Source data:
:::
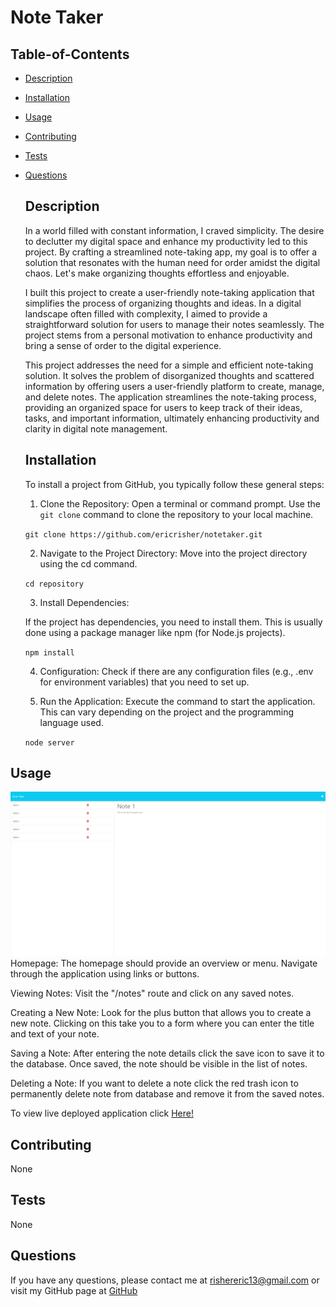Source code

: # Note Taker

## Table-of-Contents

- [Description](#description)
- [Installation](#installation)
- [Usage](#usage)
- [Contributing](#contributing)
- [Tests](#tests)
- [Questions](#questions)

  ## Description

  In a world filled with constant information, I craved simplicity. The desire to declutter my digital space and enhance my productivity led to this project. By crafting a streamlined note-taking app, my goal is to offer a solution that resonates with the human need for order amidst the digital chaos. Let's make organizing thoughts effortless and enjoyable.

  I built this project to create a user-friendly note-taking application that simplifies the process of organizing thoughts and ideas. In a digital landscape often filled with complexity, I aimed to provide a straightforward solution for users to manage their notes seamlessly. The project stems from a personal motivation to enhance productivity and bring a sense of order to the digital experience.

  This project addresses the need for a simple and efficient note-taking solution. It solves the problem of disorganized thoughts and scattered information by offering users a user-friendly platform to create, manage, and delete notes. The application streamlines the note-taking process, providing an organized space for users to keep track of their ideas, tasks, and important information, ultimately enhancing productivity and clarity in digital note management.

  ## Installation

  To install a project from GitHub, you typically follow these general steps:

  1. Clone the Repository:
  Open a terminal or command prompt.
  Use the `git clone` command to clone the repository to your local machine.

  `git clone https://github.com/ericrisher/notetaker.git`


  2. Navigate to the Project Directory:
  Move into the project directory using the cd command.

  `cd repository`


  3. Install Dependencies:

  If the project has dependencies, you need to install them. This is usually done using a package manager like npm (for Node.js projects).

  `npm install`


  4. Configuration:
  Check if there are any configuration files (e.g., .env for environment variables) that you need to set up.

  5. Run the Application:
  Execute the command to start the application. This can vary depending on the project and the programming language used.

  `node server`

## Usage

![Alt text](<example.png>)
Homepage:
The homepage should provide an overview or menu. Navigate through the application using links or buttons.

Viewing Notes:
Visit the "/notes" route and click on any saved notes.

Creating a New Note:
Look for the plus button that allows you to create a new note. Clicking on this take you to a form where you can enter the title and text of your note.

Saving a Note:
After entering the note details click the save icon to save it to the database. Once saved, the note should be visible in the list of notes.

Deleting a Note:
If you want to delete a note click the red trash icon to permanently delete note from database and remove it from the saved notes.

To view live deployed application click [Here!](https://eric-notes-app-0e954832a62b.herokuapp.com/)

## Contributing

None

## Tests

None

## Questions

If you have any questions, please contact me at
rishereric13@gmail.com
or visit my GitHub page at
[GitHub](https://github.com/ericrisher)
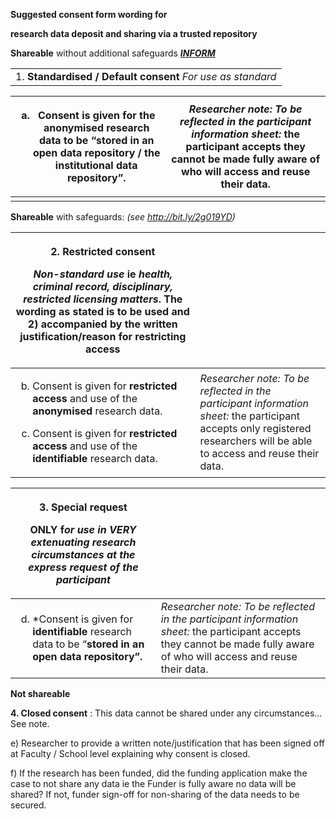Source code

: **Suggested consent form wording for**

**research data deposit and sharing via a trusted repository**

**Shareable** without additional safeguards ***<u>INFORM</u>***

|                                                              |
|--------------------------------------------------------------|
| 1\. **Standardised / Default consent** *For use as standard* |

<table>
<thead>
<tr class="header">
<th><ol type="a">
<li><p>Consent is given for the <strong>anonymised research data</strong> to be <strong>“stored in an open data repository / the institutional data repository”.</strong></p></li>
</ol></th>
<th><em>Researcher note:</em> <em>To be reflected in the participant information sheet:</em> the participant accepts they cannot be made fully aware of who will access and reuse their data.</th>
</tr>
</thead>
<tbody>
<tr class="odd">
<td></td>
<td></td>
</tr>
</tbody>
</table>

**Shareable** with safeguards: *(see <http://bit.ly/2g019YD>)*

<table>
<thead>
<tr class="header">
<th><p>2. <strong>Restricted consent</strong></p>
<p><em>Non-standard use</em> ie <em>health, criminal record, disciplinary, restricted licensing matters</em>. The wording as stated is to be used <strong>and</strong> 2) accompanied by the written justification/reason for restricting access</p></th>
<th></th>
</tr>
</thead>
<tbody>
<tr class="odd">
<td><ol start="2" type="a">
<li><p>Consent is given for <strong>restricted access</strong> and use of the <strong>anonymised</strong> research data.</p></li>
<li><p>Consent is given for <strong>restricted access</strong> and use of the <strong>identifiable</strong> research data.</p></li>
</ol></td>
<td><em>Researcher note:</em> <em>To be reflected in the participant information sheet:</em> the participant accepts only registered researchers will be able to access and reuse their data.</td>
</tr>
</tbody>
</table>

<table>
<thead>
<tr class="header">
<th><p>3. <strong>Special request</strong></p>
<p>ONLY f<em>or use in VERY extenuating research circumstances at the express request of the participant</em></p></th>
<th></th>
</tr>
</thead>
<tbody>
<tr class="odd">
<td><ol start="4" type="a">
<li><p>*Consent is given for <strong>identifiable</strong> research data to be “<strong>stored in an open data repository”.</strong></p></li>
</ol></td>
<td><em>Researcher note:</em> <em>To be reflected in the participant information sheet:</em> the participant accepts they cannot be made fully aware of who will access and reuse their data.</td>
</tr>
</tbody>
</table>

**Not shareable**

**4. Closed consent** : This data cannot be shared under any
circumstances… See note.

e\) Researcher to provide a written note/justification that has been
signed off at Faculty / School level explaining why consent is closed.

f\) If the research has been funded, did the funding application make
the case to not share any data ie the Funder is fully aware no data will
be shared? If not, funder sign-off for non-sharing of the data needs to
be secured.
:::
Task item:
No pictures should appear in the copy, which holds exactly the lines from the first line of the data through the line with "Open a terminal or command prompt." and nothing else.

Output of the task:
Source code

: # Note Taker

## Table-of-Contents

- [Description](#description)
- [Installation](#installation)
- [Usage](#usage)
- [Contributing](#contributing)
- [Tests](#tests)
- [Questions](#questions)

  ## Description

  In a world filled with constant information, I craved simplicity. The desire to declutter my digital space and enhance my productivity led to this project. By crafting a streamlined note-taking app, my goal is to offer a solution that resonates with the human need for order amidst the digital chaos. Let's make organizing thoughts effortless and enjoyable.

  I built this project to create a user-friendly note-taking application that simplifies the process of organizing thoughts and ideas. In a digital landscape often filled with complexity, I aimed to provide a straightforward solution for users to manage their notes seamlessly. The project stems from a personal motivation to enhance productivity and bring a sense of order to the digital experience.

  This project addresses the need for a simple and efficient note-taking solution. It solves the problem of disorganized thoughts and scattered information by offering users a user-friendly platform to create, manage, and delete notes. The application streamlines the note-taking process, providing an organized space for users to keep track of their ideas, tasks, and important information, ultimately enhancing productivity and clarity in digital note management.

  ## Installation

  To install a project from GitHub, you typically follow these general steps:

  1. Clone the Repository:
  Open a terminal or command prompt.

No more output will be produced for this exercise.